▶ _Problem_
Repeat every entry exactly. Do not include the pictures.

▶ _Records for this task_

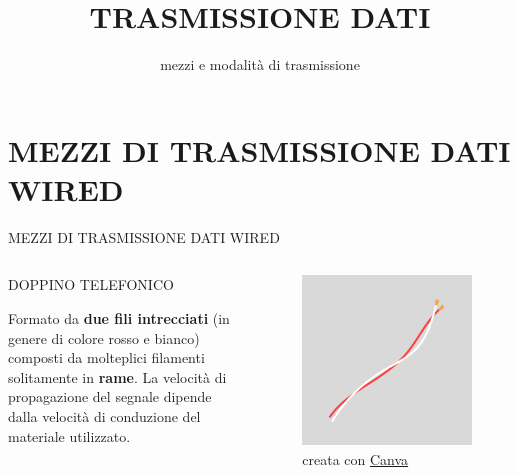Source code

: \documentclass[aspectratio=1610,handout]{beamer}
\title{TRASMISSIONE DATI}
\subtitle{mezzi e modalità di trasmissione}
\date{}
\institute{\textit{
        Fonti:
        \begin{itemize}
            \item[-] \href{https://it.wikipedia.org/wiki/Sistema_di_trasmissione_(telecomunicazioni)}{Wikipedia}
            \item[-] \href{https://www.edises.it/concorsi/scienze-e-tecnologie-informatiche-2020.html}{Manuale scienze e tecnologie informatiche}
            \item[-] \href{https://www.fastweb.it/fastweb-plus/digital-magazine/spettro-elettromagnetico-bande-di-frequenza-delle-telecomunicazioni/}{Fastweb Plus}
        \end{itemize}
    }
}
\begin{document}
\begin{frame}
    \titlepage
\end{frame}


\section{MEZZI DI TRASMISSIONE DATI WIRED}

\begin{frame}{MEZZI DI TRASMISSIONE DATI WIRED}
    \begin{columns}
        \begin{alertblock}{DOPPINO TELEFONICO}
            \begin{minipage}{0.97\linewidth}
                \justifying
                Formato da \textbf{due fili intrecciati} (in genere di colore rosso e bianco) composti da 
                molteplici filamenti solitamente in \textbf{rame}. La velocità di propagazione del segnale 
                dipende dalla velocità di conduzione del materiale utilizzato.
            \end{minipage}
        \end{alertblock}
           \begin{figure}
               \includegraphics[width=\linewidth]{img/doppino_telefonico.png}
               \caption{{creata con \href{https://www.canva.com/}{Canva}}}
           \end{figure}
    \end{columns}
\end{frame}
\end{document}
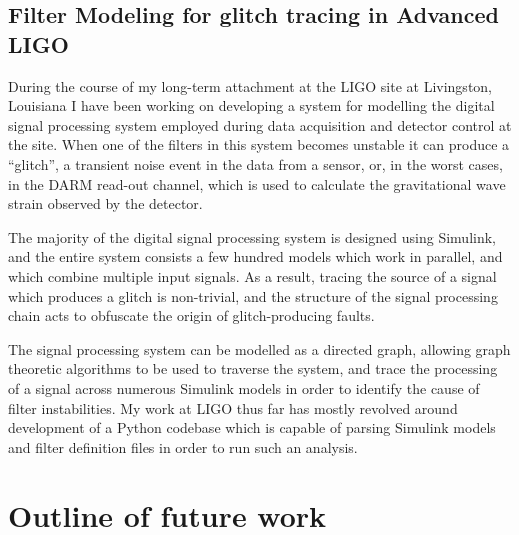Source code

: \documentclass[openleft]{kentigern}
\theoremstyle{definition}
\begin{document}
\section{Filter Modeling for glitch tracing in Advanced LIGO}
\label{sec:glitchtracing}

During the course of my long-term attachment at the LIGO site at
Livingston, Louisiana I have been working on developing a system for
modelling the digital signal processing system employed during data
acquisition and detector control at the site. When one of the filters
in this system becomes unstable it can produce a ``glitch'', a
transient noise event in the data from a sensor, or, in the worst
cases, in the DARM read-out channel, which is used to calculate the
gravitational wave strain observed by the detector.

The majority of the digital signal processing system is designed using
Simulink, and the entire system consists a few hundred models which
work in parallel, and which combine multiple input signals. As a
result, tracing the source of a signal which produces a glitch is
non-trivial, and the structure of the signal processing chain acts to
obfuscate the origin of glitch-producing faults.

The signal processing system can be modelled as a directed graph,
allowing graph theoretic algorithms to be used to traverse the system,
and trace the processing of a signal across numerous Simulink models
in order to identify the cause of filter instabilities. My work at
LIGO thus far has mostly revolved around development of a Python
codebase which is capable of parsing Simulink models and filter
definition files in order to run such an analysis.


\appendices

\chapter{Outline of future work}
\label{part:future}

\backmatter





%
%

\glsaddall
{}
\printglossaries
\end{document}
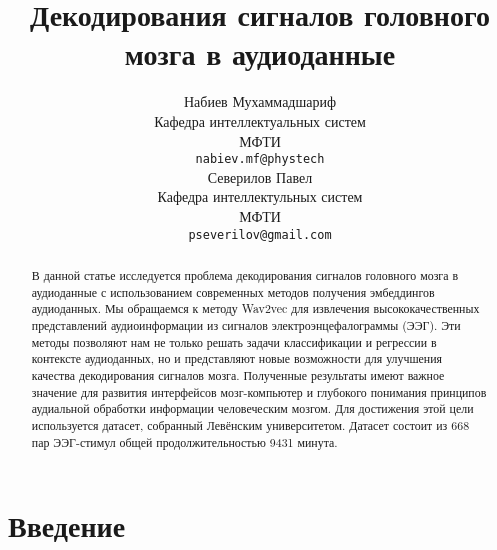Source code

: \documentclass{article}
\title{Декодирования сигналов головного мозга в аудиоданные}
\author{ Набиев Мухаммадшариф \\
        Кафедра интеллектуальных систем\\
	МФТИ\\
	\texttt{nabiev.mf@phystech} \\
	\And
	Северилов Павел \\
	Кафедра интеллектульных систем\\
	МФТИ\\
	\texttt{pseverilov@gmail.com} \\
}
\date{}
\begin{document}
\maketitle

\begin{abstract}
    В данной статье исследуется проблема декодирования сигналов головного мозга в аудиоданные с использованием современных методов получения эмбеддингов аудиоданных. Мы обращаемся к методу Wav2vec для извлечения высококачественных представлений аудиоинформации из сигналов электроэнцефалограммы (ЭЭГ). Эти методы позволяют нам не только решать задачи классификации и регрессии в контексте аудиоданных, но и представляют новые возможности для улучшения качества декодирования сигналов мозга. Полученные результаты имеют важное значение для развития интерфейсов мозг-компьютер и глубокого понимания принципов аудиальной обработки информации человеческим мозгом. Для достижения этой цели используется датасет, собранный Левёнским университетом. Датасет состоит из 668 пар ЭЭГ-стимул общей продолжительностью 9431 минута. 
 
\end{abstract}



\section{Введение}





\end{document}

▶ _Response to this task_
Source code

: \documentclass[aspectratio=1610,handout]{beamer}
\title{TRASMISSIONE DATI}
\subtitle{mezzi e modalità di trasmissione}
\date{}
\institute{\textit{
        Fonti:
        \begin{itemize}
            \item[-] \href{https://it.wikipedia.org/wiki/Sistema_di_trasmissione_(telecomunicazioni)}{Wikipedia}
            \item[-] \href{https://www.edises.it/concorsi/scienze-e-tecnologie-informatiche-2020.html}{Manuale scienze e tecnologie informatiche}
            \item[-] \href{https://www.fastweb.it/fastweb-plus/digital-magazine/spettro-elettromagnetico-bande-di-frequenza-delle-telecomunicazioni/}{Fastweb Plus}
        \end{itemize}
    }
}
\begin{document}
\begin{frame}
    \titlepage
\end{frame}


\section{MEZZI DI TRASMISSIONE DATI WIRED}

\begin{frame}{MEZZI DI TRASMISSIONE DATI WIRED}
    \begin{columns}
        \begin{alertblock}{DOPPINO TELEFONICO}
            \begin{minipage}{0.97\linewidth}
                \justifying
                Formato da \textbf{due fili intrecciati} (in genere di colore rosso e bianco) composti da 
                molteplici filamenti solitamente in \textbf{rame}. La velocità di propagazione del segnale 
                dipende dalla velocità di conduzione del materiale utilizzato.
            \end{minipage}
        \end{alertblock}
           \begin{figure}
               \includegraphics[width=\linewidth]{img/doppino_telefonico.png}
               \caption{{creata con \href{https://www.canva.com/}{Canva}}}
           \end{figure}
    \end{columns}
\end{frame}
\end{document}
Source code

: \documentclass[openleft]{kentigern}
\theoremstyle{definition}
\begin{document}
\section{Filter Modeling for glitch tracing in Advanced LIGO}
\label{sec:glitchtracing}

During the course of my long-term attachment at the LIGO site at
Livingston, Louisiana I have been working on developing a system for
modelling the digital signal processing system employed during data
acquisition and detector control at the site. When one of the filters
in this system becomes unstable it can produce a ``glitch'', a
transient noise event in the data from a sensor, or, in the worst
cases, in the DARM read-out channel, which is used to calculate the
gravitational wave strain observed by the detector.

The majority of the digital signal processing system is designed using
Simulink, and the entire system consists a few hundred models which
work in parallel, and which combine multiple input signals. As a
result, tracing the source of a signal which produces a glitch is
non-trivial, and the structure of the signal processing chain acts to
obfuscate the origin of glitch-producing faults.

The signal processing system can be modelled as a directed graph,
allowing graph theoretic algorithms to be used to traverse the system,
and trace the processing of a signal across numerous Simulink models
in order to identify the cause of filter instabilities. My work at
LIGO thus far has mostly revolved around development of a Python
codebase which is capable of parsing Simulink models and filter
definition files in order to run such an analysis.


\appendices

\chapter{Outline of future work}
\label{part:future}

\backmatter





%
%

\glsaddall
{}
\printglossaries
\end{document}
Source code

: \documentclass{article}
\title{Декодирования сигналов головного мозга в аудиоданные}
\author{ Набиев Мухаммадшариф \\
        Кафедра интеллектуальных систем\\
	МФТИ\\
	\texttt{nabiev.mf@phystech} \\
	\And
	Северилов Павел \\
	Кафедра интеллектульных систем\\
	МФТИ\\
	\texttt{pseverilov@gmail.com} \\
}
\date{}
\begin{document}
\maketitle

\begin{abstract}
    В данной статье исследуется проблема декодирования сигналов головного мозга в аудиоданные с использованием современных методов получения эмбеддингов аудиоданных. Мы обращаемся к методу Wav2vec для извлечения высококачественных представлений аудиоинформации из сигналов электроэнцефалограммы (ЭЭГ). Эти методы позволяют нам не только решать задачи классификации и регрессии в контексте аудиоданных, но и представляют новые возможности для улучшения качества декодирования сигналов мозга. Полученные результаты имеют важное значение для развития интерфейсов мозг-компьютер и глубокого понимания принципов аудиальной обработки информации человеческим мозгом. Для достижения этой цели используется датасет, собранный Левёнским университетом. Датасет состоит из 668 пар ЭЭГ-стимул общей продолжительностью 9431 минута. 
 
\end{abstract}



\section{Введение}





\end{document}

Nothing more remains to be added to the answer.